Title: | Filtering and Processing Data from Project FeederWatch |
Version: | 0.1.0 |
Description: | Provides tools to import, clean, filter, and prepare Project FeederWatch data for analysis. Includes functions for taxonomic rollup, easy filtering, zerofilling, merging in site metadata, and more. Project FeederWatch data comes from https://feederwatch.org/explore/raw-dataset-requests/. |
License: | GPL-3 |
Encoding: | UTF-8 |
RoxygenNote: | 7.3.2 |
Imports: | dplyr, lubridate, httr2, xml2, stats, utils, curl, stringdist |
Suggests: | testthat (≥ 3.0.0), purrr, withr, knitr, rmarkdown |
Config/testthat/edition: | 3 |
Depends: | R (≥ 4.1.0) |
URL: | https://github.com/ropensci/PFW, https://ropensci.github.io/PFW/ |
BugReports: | https://github.com/ropensci/PFW/issues |
VignetteBuilder: | knitr |
LazyData: | true |
NeedsCompilation: | no |
Packaged: | 2025-07-04 22:58:39 UTC; mmaro |
Author: | Mason W. Maron |
Maintainer: | Mason W. Maron <mwmaron2@illinois.edu> |
Repository: | CRAN |
Date/Publication: | 2025-07-09 10:30:20 UTC |
View Filter Attributes on Manipulated Project FeederWatch Data
Description
This function allows users to view all filters they've applied to a filtered Project FeederWatch dataset by printing its recorded filter attributes in a readable format.
Usage
pfw_attr(data)
Arguments
data |
A filtered Project FeederWatch dataset. |
Value
A named list of applied filters.
Examples
# Download/load example dataset
data <- pfw_example
# Filter for Dark-eyed Junco
filtered_data <- pfw_species(data, "Dark-eyed Junco")

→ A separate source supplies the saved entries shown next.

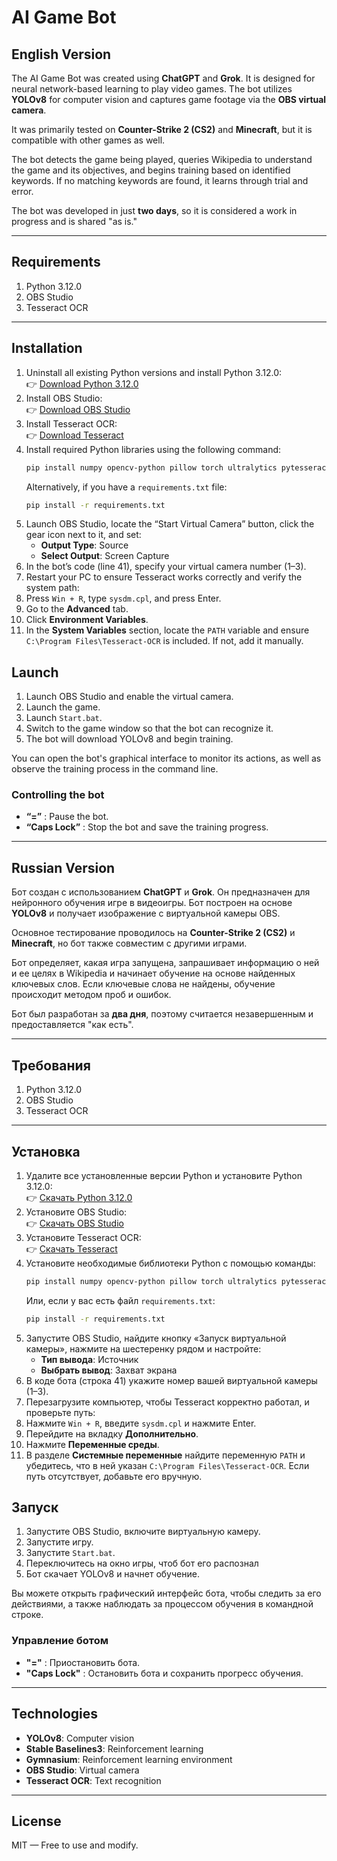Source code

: # AI Game Bot

## English Version

The AI Game Bot was created using **ChatGPT** and **Grok**. It is designed for neural network-based learning to play video games. The bot utilizes **YOLOv8** for computer vision and captures game footage via the **OBS virtual camera**.

It was primarily tested on **Counter-Strike 2 (CS2)** and **Minecraft**, but it is compatible with other games as well.

The bot detects the game being played, queries Wikipedia to understand the game and its objectives, and begins training based on identified keywords. If no matching keywords are found, it learns through trial and error.

The bot was developed in just **two days**, so it is considered a work in progress and is shared "as is."

---

## Requirements
1. Python 3.12.0
2. OBS Studio
3. Tesseract OCR

---

## Installation
1. Uninstall all existing Python versions and install Python 3.12.0:  
   👉 [Download Python 3.12.0](https://www.python.org/ftp/python/3.12.0/python-3.12.0-amd64.exe)
2. Install OBS Studio:  
   👉 [Download OBS Studio](https://obsproject.com/download)
3. Install Tesseract OCR:  
   👉 [Download Tesseract](https://github.com/tesseract-ocr/tesseract/releases/download/5.5.0/tesseract-ocr-w64-setup-5.5.0.20241111.exe)
4. Install required Python libraries using the following command:  
   ```bash
   pip install numpy opencv-python pillow torch ultralytics pytesseract requests gymnasium stable-baselines3 screeninfo pywin32 keyboard
   ```
   Alternatively, if you have a `requirements.txt` file:  
   ```bash
   pip install -r requirements.txt
   ```
5. Launch OBS Studio, locate the “Start Virtual Camera” button, click the gear icon next to it, and set:  
   - **Output Type**: Source  
   - **Select Output**: Screen Capture
6. In the bot’s code (line 41), specify your virtual camera number (1–3).
7. Restart your PC to ensure Tesseract works correctly and verify the system path:
8. Press `Win + R`, type `sysdm.cpl`, and press Enter.
9. Go to the **Advanced** tab.
10. Click **Environment Variables**.
11. In the **System Variables** section, locate the `PATH` variable and ensure `C:\Program Files\Tesseract-OCR` is included. If not, add it manually.
## Launch
1. Launch OBS Studio and enable the virtual camera.
2. Launch the game.
3. Launch `Start.bat`.
4. Switch to the game window so that the bot can recognize it.
5. The bot will download YOLOv8 and begin training.

You can open the bot's graphical interface to monitor its actions, as well as observe the training process in the command line.

### Controlling the bot
- **“=”** : Pause the bot.
- **“Caps Lock”** : Stop the bot and save the training progress.

---

## Russian Version

Бот создан с использованием **ChatGPT** и **Grok**. Он предназначен для нейронного обучения игре в видеоигры. Бот построен на основе **YOLOv8** и получает изображение с виртуальной камеры OBS.

Основное тестирование проводилось на **Counter-Strike 2 (CS2)** и **Minecraft**, но бот также совместим с другими играми.

Бот определяет, какая игра запущена, запрашивает информацию о ней и ее целях в Wikipedia и начинает обучение на основе найденных ключевых слов. Если ключевые слова не найдены, обучение происходит методом проб и ошибок.

Бот был разработан за **два дня**, поэтому считается незавершенным и предоставляется "как есть".

---

## Требования
1. Python 3.12.0
2. OBS Studio
3. Tesseract OCR

---

## Установка
1. Удалите все установленные версии Python и установите Python 3.12.0:  
   👉 [Скачать Python 3.12.0](https://www.python.org/ftp/python/3.12.0/python-3.12.0-amd64.exe)
2. Установите OBS Studio:  
   👉 [Скачать OBS Studio](https://obsproject.com/download)
3. Установите Tesseract OCR:  
   👉 [Скачать Tesseract](https://github.com/tesseract-ocr/tesseract/releases/download/5.5.0/tesseract-ocr-w64-setup-5.5.0.20241111.exe)
4. Установите необходимые библиотеки Python с помощью команды:  
   ```bash
   pip install numpy opencv-python pillow torch ultralytics pytesseract requests gymnasium stable-baselines3 screeninfo pywin32 keyboard
   ```
   Или, если у вас есть файл `requirements.txt`:  
   ```bash
   pip install -r requirements.txt
   ```
5. Запустите OBS Studio, найдите кнопку «Запуск виртуальной камеры», нажмите на шестеренку рядом и настройте:  
   - **Тип вывода**: Источник  
   - **Выбрать вывод**: Захват экрана
6. В коде бота (строка 41) укажите номер вашей виртуальной камеры (1–3).
7. Перезагрузите компьютер, чтобы Tesseract корректно работал, и проверьте путь:
8. Нажмите `Win + R`, введите `sysdm.cpl` и нажмите Enter.
9. Перейдите на вкладку **Дополнительно**.
10. Нажмите **Переменные среды**.
11. В разделе **Системные переменные** найдите переменную `PATH` и убедитесь, что в ней указан `C:\Program Files\Tesseract-OCR`. Если путь отсутствует, добавьте его вручную.

## Запуск
1. Запустите OBS Studio, включите виртуальную камеру.
2. Запустите игру.
3. Запустите `Start.bat`.
4. Переключитесь на окно игры, чтоб бот его распознал
5. Бот скачает YOLOv8 и начнет обучение.

Вы можете открыть графический интерфейс бота, чтобы следить за его действиями, а также наблюдать за процессом обучения в командной строке.

### Управление ботом
- **"="** : Приостановить бота.
- **"Caps Lock"** : Остановить бота и сохранить прогресс обучения.

---

## Technologies

- **YOLOv8**: Computer vision
- **Stable Baselines3**: Reinforcement learning
- **Gymnasium**: Reinforcement learning environment
- **OBS Studio**: Virtual camera
- **Tesseract OCR**: Text recognition

---

## License

MIT — Free to use and modify.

# View filters applied to your active data
pfw_attr(filtered_data)
Filter Project FeederWatch Data by Month and/or Year
Description
This function filters Project FeederWatch data by year and/or month, allowing range-based filtering and wrapping months around new years.
Usage
pfw_date(data, year = NULL, month = NULL)
Arguments
data |
A Project FeederWatch dataset. |
year |
Optional. Integer or vector of years (e.g. 2010 or 2010:2015). |
month |
Optional. Integer or vector of months (1–12). Supports wrapping (e.g. c(11:2) = Nov–Feb). |
Value
A filtered dataset with date filter attributes.
Examples
# Download/load example dataset
data <- pfw_example
# Filter by a single year
data_2021 <- pfw_date(data, year = 2021)
# Filter by multiple years
data_2123 <- pfw_date(data, year = 2021:2023)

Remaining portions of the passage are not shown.